Former Director, Marshall Space Flight Center (1989–1994)

Prior to his appointment as Director of the Marshall Center, Jack Lee had been Marshall’s deputy director since December 1980, after seven years as manager of the Spacelab program at the Center. From July to September 1986, he also served as acting director of the Center.

In addition to his responsibilities as deputy director, Lee served as manager of the Heavy Lift Launch Vehicle Definition Office, which was NASA’s effort to define and develop a heavy lift launch vehicle capable of meeting national requirements.

Portrait of Thomas J. Lee
Marshall’s sixth Center Director Thomas J. Lee touring the Payload Operations Control Center (POCC).

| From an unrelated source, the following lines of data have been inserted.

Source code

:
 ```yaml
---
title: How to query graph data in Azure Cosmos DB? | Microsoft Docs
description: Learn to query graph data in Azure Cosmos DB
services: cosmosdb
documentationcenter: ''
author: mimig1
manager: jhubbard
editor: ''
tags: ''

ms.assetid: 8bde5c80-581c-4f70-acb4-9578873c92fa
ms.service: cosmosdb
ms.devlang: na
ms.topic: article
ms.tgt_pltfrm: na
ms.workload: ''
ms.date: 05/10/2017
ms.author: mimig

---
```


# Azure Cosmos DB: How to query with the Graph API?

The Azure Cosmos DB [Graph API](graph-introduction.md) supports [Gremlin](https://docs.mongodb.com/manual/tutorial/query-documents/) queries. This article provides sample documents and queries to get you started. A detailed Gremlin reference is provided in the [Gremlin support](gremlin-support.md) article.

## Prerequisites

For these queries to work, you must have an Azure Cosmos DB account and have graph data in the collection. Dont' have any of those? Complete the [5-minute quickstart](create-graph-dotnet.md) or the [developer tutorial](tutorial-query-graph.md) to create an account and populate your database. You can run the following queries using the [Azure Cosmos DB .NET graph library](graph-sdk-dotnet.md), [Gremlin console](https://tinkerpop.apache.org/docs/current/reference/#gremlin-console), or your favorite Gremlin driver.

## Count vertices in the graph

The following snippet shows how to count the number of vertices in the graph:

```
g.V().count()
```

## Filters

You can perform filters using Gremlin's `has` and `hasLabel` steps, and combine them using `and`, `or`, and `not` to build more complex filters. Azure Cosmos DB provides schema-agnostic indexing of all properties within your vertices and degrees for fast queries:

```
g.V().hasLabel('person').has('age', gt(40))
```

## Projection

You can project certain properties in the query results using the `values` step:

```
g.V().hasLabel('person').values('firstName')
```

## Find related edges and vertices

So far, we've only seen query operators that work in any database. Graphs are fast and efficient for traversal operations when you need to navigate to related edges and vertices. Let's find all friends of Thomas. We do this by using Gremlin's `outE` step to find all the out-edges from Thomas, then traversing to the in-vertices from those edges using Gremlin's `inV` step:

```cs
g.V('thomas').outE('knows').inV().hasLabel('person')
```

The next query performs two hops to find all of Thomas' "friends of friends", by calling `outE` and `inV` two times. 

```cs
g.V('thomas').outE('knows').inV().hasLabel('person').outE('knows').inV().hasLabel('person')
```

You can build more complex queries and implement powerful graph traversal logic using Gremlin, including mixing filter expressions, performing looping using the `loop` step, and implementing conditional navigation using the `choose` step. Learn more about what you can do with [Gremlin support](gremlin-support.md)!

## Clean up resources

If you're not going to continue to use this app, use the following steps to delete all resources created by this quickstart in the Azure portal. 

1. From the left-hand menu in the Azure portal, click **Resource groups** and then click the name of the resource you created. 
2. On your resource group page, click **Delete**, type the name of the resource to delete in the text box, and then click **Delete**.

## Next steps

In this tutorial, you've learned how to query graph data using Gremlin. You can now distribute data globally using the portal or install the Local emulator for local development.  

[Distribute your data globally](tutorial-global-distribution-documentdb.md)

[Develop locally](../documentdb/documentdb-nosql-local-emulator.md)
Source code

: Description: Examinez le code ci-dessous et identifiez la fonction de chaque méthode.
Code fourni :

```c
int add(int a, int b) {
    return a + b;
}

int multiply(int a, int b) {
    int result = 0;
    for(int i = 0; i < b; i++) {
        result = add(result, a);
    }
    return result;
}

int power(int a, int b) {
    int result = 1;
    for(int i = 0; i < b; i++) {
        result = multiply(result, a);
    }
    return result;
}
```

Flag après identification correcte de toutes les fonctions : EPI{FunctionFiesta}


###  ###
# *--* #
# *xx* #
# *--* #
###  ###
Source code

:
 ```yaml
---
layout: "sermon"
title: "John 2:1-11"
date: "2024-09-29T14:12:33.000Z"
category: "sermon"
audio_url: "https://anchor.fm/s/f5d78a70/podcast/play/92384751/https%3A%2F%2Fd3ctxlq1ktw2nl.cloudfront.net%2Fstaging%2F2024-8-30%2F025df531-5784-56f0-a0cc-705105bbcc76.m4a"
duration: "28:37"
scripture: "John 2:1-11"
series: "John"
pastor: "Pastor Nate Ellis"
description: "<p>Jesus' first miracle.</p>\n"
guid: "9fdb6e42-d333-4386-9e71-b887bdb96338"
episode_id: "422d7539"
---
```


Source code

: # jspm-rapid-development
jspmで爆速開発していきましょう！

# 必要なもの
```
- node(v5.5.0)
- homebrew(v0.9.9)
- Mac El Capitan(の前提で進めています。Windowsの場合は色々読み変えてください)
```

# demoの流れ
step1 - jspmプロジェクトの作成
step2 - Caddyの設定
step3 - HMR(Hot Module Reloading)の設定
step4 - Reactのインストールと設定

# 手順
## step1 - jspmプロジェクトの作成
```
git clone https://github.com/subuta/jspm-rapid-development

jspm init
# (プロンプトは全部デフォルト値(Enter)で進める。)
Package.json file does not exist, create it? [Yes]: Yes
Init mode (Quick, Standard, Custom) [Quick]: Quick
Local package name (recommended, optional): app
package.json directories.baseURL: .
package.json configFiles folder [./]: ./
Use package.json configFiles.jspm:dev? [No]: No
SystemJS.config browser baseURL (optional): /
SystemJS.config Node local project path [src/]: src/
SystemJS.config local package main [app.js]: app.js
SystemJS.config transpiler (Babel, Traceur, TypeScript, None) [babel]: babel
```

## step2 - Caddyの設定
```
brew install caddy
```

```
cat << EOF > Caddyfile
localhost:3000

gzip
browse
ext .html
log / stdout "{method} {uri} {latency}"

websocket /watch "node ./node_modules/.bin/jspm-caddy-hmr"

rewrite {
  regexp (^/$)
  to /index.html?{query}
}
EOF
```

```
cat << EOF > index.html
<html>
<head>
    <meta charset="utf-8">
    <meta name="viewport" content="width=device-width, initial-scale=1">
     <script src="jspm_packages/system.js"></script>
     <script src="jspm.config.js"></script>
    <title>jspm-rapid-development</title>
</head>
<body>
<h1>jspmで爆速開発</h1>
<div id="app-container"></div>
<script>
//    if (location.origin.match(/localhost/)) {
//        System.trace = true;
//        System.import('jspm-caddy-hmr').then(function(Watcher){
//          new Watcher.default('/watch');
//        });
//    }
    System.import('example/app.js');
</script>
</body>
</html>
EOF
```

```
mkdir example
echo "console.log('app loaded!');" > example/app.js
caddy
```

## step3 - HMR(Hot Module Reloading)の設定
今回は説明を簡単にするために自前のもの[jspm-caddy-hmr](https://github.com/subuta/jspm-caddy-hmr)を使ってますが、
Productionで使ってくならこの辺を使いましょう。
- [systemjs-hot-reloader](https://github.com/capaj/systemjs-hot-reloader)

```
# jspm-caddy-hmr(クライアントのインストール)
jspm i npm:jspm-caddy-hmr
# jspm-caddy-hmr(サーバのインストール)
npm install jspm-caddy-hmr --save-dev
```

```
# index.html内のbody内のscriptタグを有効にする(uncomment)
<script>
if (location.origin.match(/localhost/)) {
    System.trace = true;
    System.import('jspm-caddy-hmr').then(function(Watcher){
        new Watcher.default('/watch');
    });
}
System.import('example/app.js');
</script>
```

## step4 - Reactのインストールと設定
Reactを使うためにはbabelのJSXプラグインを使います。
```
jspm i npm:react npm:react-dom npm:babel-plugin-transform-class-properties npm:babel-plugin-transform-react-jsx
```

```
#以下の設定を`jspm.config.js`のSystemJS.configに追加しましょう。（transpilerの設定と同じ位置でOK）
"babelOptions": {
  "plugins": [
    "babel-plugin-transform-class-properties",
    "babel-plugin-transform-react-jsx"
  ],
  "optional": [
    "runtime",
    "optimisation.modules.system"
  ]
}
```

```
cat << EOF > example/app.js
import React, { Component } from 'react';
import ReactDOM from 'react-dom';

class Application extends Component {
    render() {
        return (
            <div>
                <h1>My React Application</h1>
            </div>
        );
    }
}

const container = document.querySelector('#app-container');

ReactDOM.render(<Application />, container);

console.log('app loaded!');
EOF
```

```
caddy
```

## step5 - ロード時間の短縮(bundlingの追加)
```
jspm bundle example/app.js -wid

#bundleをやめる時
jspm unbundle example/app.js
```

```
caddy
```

The Hubble Space Telescope (HST) saw its launch into orbit under the leadership of Dr. Lee’s administration.

Lee began his professional career in 1958 as an aeronautical research engineer with the U.S. Army Ballistic Missile Agency at the Redstone Arsenal. He transferred to the Marshall Center when it was formed in 1960 as a systems engineer with the Center’s Centaur Resident Manager Office located in San Diego. From 1963 to 1965, he was Resident Project Manager for the Pegasus Meteoroid Detection Satellite Project in Bladensburg, Md., and, from 1965 to 1969, was chief of the Center’s Saturn Program Resident Office at the Kennedy Space Center in Florida.

In 1969, he became assistant to the technical deputy director of the Marshall Center and served in that position until 1973. He then served as deputy manager and manager of the Sortie Lab Task Team, and continued as manager when that team became the Spacelab Program Office in 1974.

Thomas J. Lee talks with President George H. W. Bush
President George H.W. Bush is taken for a tour of Huntsville Operations Support Center (HOSC) by Marshall’s sixth Center Director Thomas J. Lee (1989-1994).

As manager of the Spacelab Program Office, he was responsible for NASA’s work with the European Space Agency in the development of Spacelab, a multipurpose reusable laboratory for Earth orbital science activities.